Activity — From the line containing "sends messages |" through the last line of the data, return those lines exactly as written and nothing more.
┄┄┄┄┄┄┄┄┄┄
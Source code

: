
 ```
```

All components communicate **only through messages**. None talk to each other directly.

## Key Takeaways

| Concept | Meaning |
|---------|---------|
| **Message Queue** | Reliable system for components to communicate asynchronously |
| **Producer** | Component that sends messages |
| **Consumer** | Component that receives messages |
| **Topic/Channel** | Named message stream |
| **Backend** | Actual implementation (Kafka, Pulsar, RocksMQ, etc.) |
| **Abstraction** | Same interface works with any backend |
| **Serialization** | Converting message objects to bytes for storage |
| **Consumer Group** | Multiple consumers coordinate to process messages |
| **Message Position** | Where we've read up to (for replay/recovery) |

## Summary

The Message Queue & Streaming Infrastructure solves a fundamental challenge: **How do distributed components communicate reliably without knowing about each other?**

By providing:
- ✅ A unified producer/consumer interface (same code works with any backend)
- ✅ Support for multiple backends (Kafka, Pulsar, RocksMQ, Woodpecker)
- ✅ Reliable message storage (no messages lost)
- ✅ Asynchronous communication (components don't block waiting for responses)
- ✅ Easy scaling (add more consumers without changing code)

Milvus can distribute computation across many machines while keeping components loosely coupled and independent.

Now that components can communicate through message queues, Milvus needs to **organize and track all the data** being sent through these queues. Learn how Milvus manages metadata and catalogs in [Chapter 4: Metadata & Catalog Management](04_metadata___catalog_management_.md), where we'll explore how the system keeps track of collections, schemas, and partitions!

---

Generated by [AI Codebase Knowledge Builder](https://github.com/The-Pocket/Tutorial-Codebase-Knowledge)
┄┄┄┄┄┄┄┄┄┄
Answer to this exercise —
| **Producer** | Component that sends messages |
| **Consumer** | Component that receives messages |
| **Topic/Channel** | Named message stream |
| **Backend** | Actual implementation (Kafka, Pulsar, RocksMQ, etc.) |
| **Abstraction** | Same interface works with any backend |
| **Serialization** | Converting message objects to bytes for storage |
| **Consumer Group** | Multiple consumers coordinate to process messages |
| **Message Position** | Where we've read up to (for replay/recovery) |

## Summary

The Message Queue & Streaming Infrastructure solves a fundamental challenge: **How do distributed components communicate reliably without knowing about each other?**

By providing:
- ✅ A unified producer/consumer interface (same code works with any backend)
- ✅ Support for multiple backends (Kafka, Pulsar, RocksMQ, Woodpecker)
- ✅ Reliable message storage (no messages lost)
- ✅ Asynchronous communication (components don't block waiting for responses)
- ✅ Easy scaling (add more consumers without changing code)

Milvus can distribute computation across many machines while keeping components loosely coupled and independent.

Now that components can communicate through message queues, Milvus needs to **organize and track all the data** being sent through these queues. Learn how Milvus manages metadata and catalogs in [Chapter 4: Metadata & Catalog Management](04_metadata___catalog_management_.md), where we'll explore how the system keeps track of collections, schemas, and partitions!

---

Generated by [AI Codebase Knowledge Builder](https://github.com/The-Pocket/Tutorial-Codebase-Knowledge)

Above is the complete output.